3. Go outside.
Babies feed off the emotions of their caregivers. If we are stressed and frazzled, they feel it. If we are calm, they often relax into our arms.
In the hectic evening hours, sometimes just going outside can make a huge difference. It can help take the focus off of responsibilities inside the home and allow you to just breathe. That calmness that fills you when you get outside can calm your baby as well. Your slower heartbeat, deep breaths, and clear head can directly impact your baby as he mimics your emotional state.
As an added benefit, exposure to daylight in the late afternoon and early evening can also help your baby to sleep better at night.

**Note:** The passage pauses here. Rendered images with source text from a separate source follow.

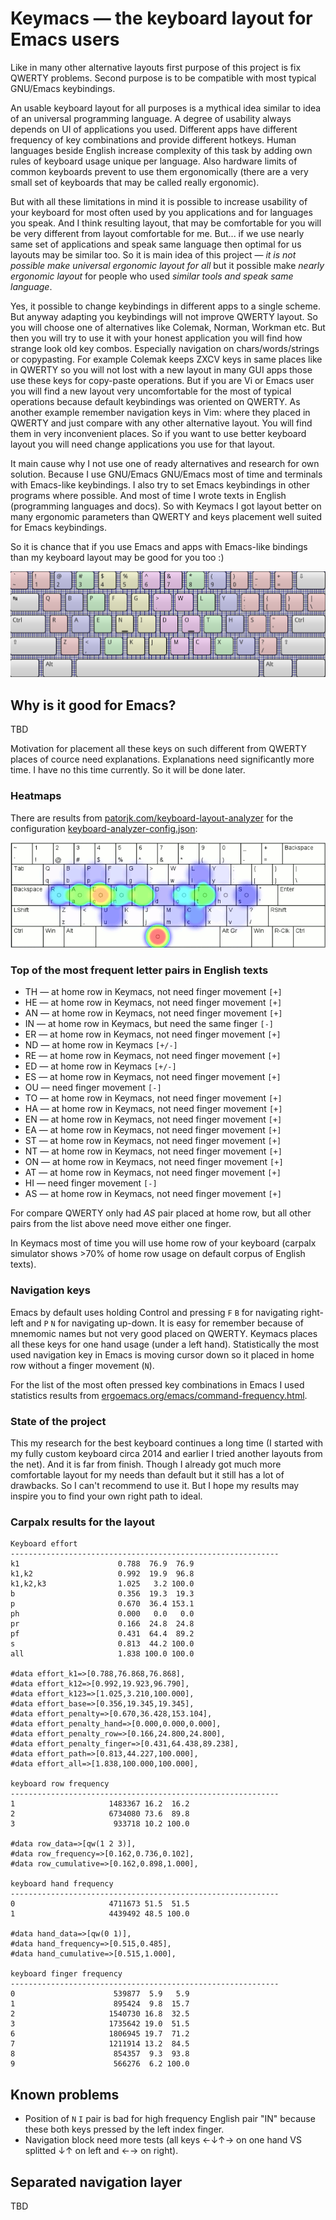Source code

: # Keymacs — the keyboard layout for Emacs users

Like in many other alternative layouts first purpose of this project is
fix QWERTY problems. Second purpose is to be compatible with most typical
GNU/Emacs keybindings.

An usable keyboard layout for all purposes is a mythical idea similar
to idea of an universal programming language. A degree of usability
always depends on UI of applications you used. Different apps have
different frequency of key combinations and provide different hotkeys.
Human languages beside English increase complexity of this task
by adding own rules of keyboard usage unique per language. Also
hardware limits of common keyboards prevent to use them ergonomically
(there are a very small set of keyboards that may be called really
ergonomic).

But with all these limitations in mind it is possible to increase
usability of your keyboard for most often used by you applications
and for languages you speak. And I think resulting layout, that may be
comfortable for you will be very different from layout comfortable for me.
But... if we use nearly same set of applications and speak same language
then optimal for us layouts may be similar too. So it is main idea of this
project — *it is not possible make universal ergonomic layout for all* but
it possible make *nearly ergonomic layout* for people who used *similar tools
and speak same language*.

Yes, it possible to change keybindings in different apps to a single scheme.
But anyway adapting you keybindings will not improve QWERTY layout. So you
will choose one of alternatives like Colemak, Norman, Workman etc. But then
you will try to use it with your honest application you will find how strange
look old key combos. Especially navigation on chars/words/strings or copypasting.
For example Colemak keeps ZXCV keys in same places like in QWERTY so you will
not lost with a new layout in many GUI apps those use these keys for copy-paste
operations. But if you are Vi or Emacs user you will find a new layout very
uncomfortable for the most of typical operations because default keybindings
was oriented on QWERTY. As another example remember navigation keys in Vim:
where they placed in QWERTY and just compare with any other alternative layout.
You will find them in very inconvenient places. So if you want to use better
keyboard layout you will need change applications you use for that layout.

It main cause why I not use one of ready alternatives and research for own
solution. Because I use GNU/Emacs GNU/Emacs most of time and terminals with Emacs-like
keybindings. I also try to set Emacs keybindings in other programs where possible.
And most of time I wrote texts in English (programming languages and docs).
So with Keymacs I got layout better on many ergonomic parameters than QWERTY and
keys placement well suited for Emacs keybindings.

So it is chance that if you use Emacs and apps with Emacs-like bindings than my
keyboard layout may be good for you too :) 

![Keymacs layout](keymacs-layout.png)

## Why is it good for Emacs?

TBD

Motivation for placement all these keys on such different from QWERTY places
of cource need explanations. Explanations need significantly more time. I have
no this time currently. So it will be done later.

### Heatmaps

There are results from [patorjk.com/keyboard-layout-analyzer](http://patorjk.com/keyboard-layout-analyzer/) for
the configuration [keyboard-analyzer-config.json](keyboard-analyzer-config.json):

![Keymacs heatmap for commonly used words](keymacs-heatmap-for-commonly-used-words.png)


### Top of the most frequent letter pairs in English texts

* TH — at home row in Keymacs, not need finger movement `[+]`
* HE — at home row in Keymacs, not need finger movement `[+]`
* AN — at home row in Keymacs, not need finger movement `[+]`
* IN — at home row in Keymacs, but need the same finger `[-]`
* ER — at home row in Keymacs, not need finger movement `[+]`
* ND — at home row in Keymacs `[+/-]`
* RE — at home row in Keymacs, not need finger movement `[+]`
* ED — at home row in Keymacs `[+/-]`
* ES — at home row in Keymacs, not need finger movement `[+]`
* OU — need finger movement `[-]`
* TO — at home row in Keymacs, not need finger movement `[+]`
* HA — at home row in Keymacs, not need finger movement `[+]`
* EN — at home row in Keymacs, not need finger movement `[+]`
* EA — at home row in Keymacs, not need finger movement `[+]`
* ST — at home row in Keymacs, not need finger movement `[+]`
* NT — at home row in Keymacs, not need finger movement `[+]`
* ON — at home row in Keymacs, not need finger movement `[+]`
* AT — at home row in Keymacs, not need finger movement `[+]`
* HI — need finger movement `[-]`
* AS — at home row in Keymacs, not need finger movement `[+]`

For compare QWERTY only had *AS* pair placed at home row, but
all other pairs from the list above need move either one finger.

In Keymacs most of time you will use home row of your keyboard
(carpalx simulator shows >70% of home row usage on default
corpus of English texts).

### Navigation keys

Emacs by default uses holding Control and pressing `F` `B` for
navigating right-left and `P` `N` for navigating up-down.
It is easy for remember because of mnemomic names but not very
good placed on QWERTY. Keymacs places all these keys for one
hand usage (under a left hand). Statistically the most used
navigation key in Emacs is moving cursor down so it placed
in home row without a finger movement (`N`).

For the list of the most often pressed key combinations in Emacs
I used statistics results from
[ergoemacs.org/emacs/command-frequency.html](http://ergoemacs.org/emacs/command-frequency.html).

### State of the project

This my research for the best keyboard continues a long time (I started with my fully custom keyboard circa 2014 and
earlier I tried another layouts from the net). And it is far from finish.
Though I already got much more comfortable layout for my needs than default but it still has
a lot of drawbacks. So I can't recommend to use it. But I hope my results may inspire you to find your own
right path to ideal.

### Carpalx results for the layout

    Keyboard effort                                             
    ------------------------------------------------------------
    k1                      0.788  76.9  76.9                   
    k1,k2                   0.992  19.9  96.8                   
    k1,k2,k3                1.025   3.2 100.0                   
    b                       0.356  19.3  19.3                   
    p                       0.670  36.4 153.1                   
    ph                      0.000   0.0   0.0                   
    pr                      0.166  24.8  24.8                   
    pf                      0.431  64.4  89.2                   
    s                       0.813  44.2 100.0                   
    all                     1.838 100.0 100.0                   
                                                                
    #data effort_k1=>[0.788,76.868,76.868],                     
    #data effort_k12=>[0.992,19.923,96.790],                    
    #data effort_k123=>[1.025,3.210,100.000],                   
    #data effort_base=>[0.356,19.345,19.345],                   
    #data effort_penalty=>[0.670,36.428,153.104],               
    #data effort_penalty_hand=>[0.000,0.000,0.000],             
    #data effort_penalty_row=>[0.166,24.800,24.800],            
    #data effort_penalty_finger=>[0.431,64.438,89.238],         
    #data effort_path=>[0.813,44.227,100.000],                  
    #data effort_all=>[1.838,100.000,100.000],                  
                                                                
    keyboard row frequency                                      
    ------------------------------------------------------------
    1                     1483367 16.2  16.2                    
    2                     6734080 73.6  89.8                    
    3                      933718 10.2 100.0                    
                                                                
    #data row_data=>[qw(1 2 3)],                                
    #data row_frequency=>[0.162,0.736,0.102],                   
    #data row_cumulative=>[0.162,0.898,1.000],                  
                                                                
    keyboard hand frequency                                     
    ------------------------------------------------------------
    0                     4711673 51.5  51.5                    
    1                     4439492 48.5 100.0                    
                                                                
    #data hand_data=>[qw(0 1)],                                 
    #data hand_frequency=>[0.515,0.485],                        
    #data hand_cumulative=>[0.515,1.000],                       
                                                                
    keyboard finger frequency                                   
    ------------------------------------------------------------
    0                      539877  5.9   5.9                    
    1                      895424  9.8  15.7                    
    2                     1540730 16.8  32.5                    
    3                     1735642 19.0  51.5                    
    6                     1806945 19.7  71.2                    
    7                     1211914 13.2  84.5                    
    8                      854357  9.3  93.8                    
    9                      566276  6.2 100.0                    


## Known problems

* Position of `N` `I` pair is bad for high frequency English pair "IN" because these both keys pressed by the left index finger.
* Navigation block need more tests (all keys ←↓↑→ on one hand VS splitted ↓↑ on left and ←→ on right).

## Separated navigation layer

TBD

4. Decrease the stimulation.
For the last 38-40 weeks, your baby was inside a womb: no faces to see, lights were dimmed, and voices were muffled. Now, he has entered our world, and this world is extremely overstimulating …. especially in the later hours of the day. Think about what's happening in your home during this time: Older kids are coming home from activities, daddy is coming home from work, there's dinner to prepare and lunch to pack. The hustle and bustle can simply be too much for your little one. This kind of overstimulation sends a newborn's immature nervous system into overdrive, and the crying cycle begins.
What can you do? Dim the lights and reduce the noise. Turn off the TV, put down your phone, and even consider hanging out with your baby in a back bedroom for a few minutes.
5. Use motion.
Inside the womb, your baby was rocked and swayed anytime you were walking. This was so soothing to your little one! Try babywearing, using a swing, or placing your little one in a mamaroo. That motion may be exactly what she needs. (Be sure to buckle her in as directed.)
6. Cluster feed.
Babies who normally nurse every 2.5-3 hours all day long may want to eat more frequently during the evening. That's okay! This doesn't mean you have a milk supply issue. Your flow can be slower during this time of day, so give everyone some grace! Try your best to stay relaxed, and the milk will let down.
7. Get in the bath together.
Grab a washcloth, strip yourself and your baby, and hop in the tub. The sound of running water can instantly calm some fussy babies. Place your baby on your tummy/chest and lay a warm washcloth on top of the baby's back. Make sure the water is high enough to keep him warm.
This is a trick I used all the time, sometimes a few times in one evening. I could feel myself AND my baby relax. Try it. You both may love it.
8. Ask for help.
People WANT to help you.
It's difficult to imagine that someone may want to come hold your fussy baby. After all, this is YOUR baby, and you may not even want to do it sometimes. Why would someone else want to come help you in this way? Isn't this too much to ask?
Oh mama, no. It's not. Your loved ones WANT to help you. And honestly, the cry of your baby is uniquely distressing to you. For an outsider to come in, this simply does not feel so overwhelming. Not only did that outsider get a good night's sleep last night, she is also going to leave after helping you and go home to a quiet house.
Asking for help does not make you "too much" or "too needy." It makes you human. And the people who love you would love the chance to serve you in this way.
So next time your dad, friend, aunt, or neighbor asks, "Is there anything I can do to help?" Respond with this: "Yes, would you come over at 8pm tomorrow night and hold my baby while I ______ ?" (Fill in the blank with something that sounds heavenly for you to do.)
9. Have a plan if you're overwhelmed.
If you're feeling frustrated or angry, set your baby down in the crib and step onto your balcony, walk out on the front porch, or stand on the back patio.
Ok, now point to four round objects. Stop and breathe.
Look for four round things. Name them aloud. "A tire, a rock." What else do you see? A round wreath on your door?
Why do this? It switches gears in your brain and helps you think clearly.
Now, find four green things, four different colored cars, four different types of trees, or four different "anythings." Point to them. Say them aloud.
This works. Your brain is calming. Breathe in deep. Exhale slowly. Do it again. Now again. Four more times.
Are you calm? Now go in and get your baby. (Right after you read #10.)
10. Repeat this aloud: "There is no better parent on the planet for this baby than me. No one could do it better. No one!"
Your baby crying is not a reflection of you. She doesn't hate you; she ADORES you. He doesn't wish for a better parent; you ARE the best in the world for him.
This is just a phase. That nervous system is immature. This WILL pass.
You got this!
Before you go, I have to ask you: does it seem your baby is NEVER happy? Rarely content? Constantly crying? Showing signs of reflux? This is NOT the witching hour. If you've taken the newborn class and everything still feels hard because your baby cannot be settled, this is your baby's way of saying, "Mama/Daddy, let's go talk to my doctor. Something needs to be addressed."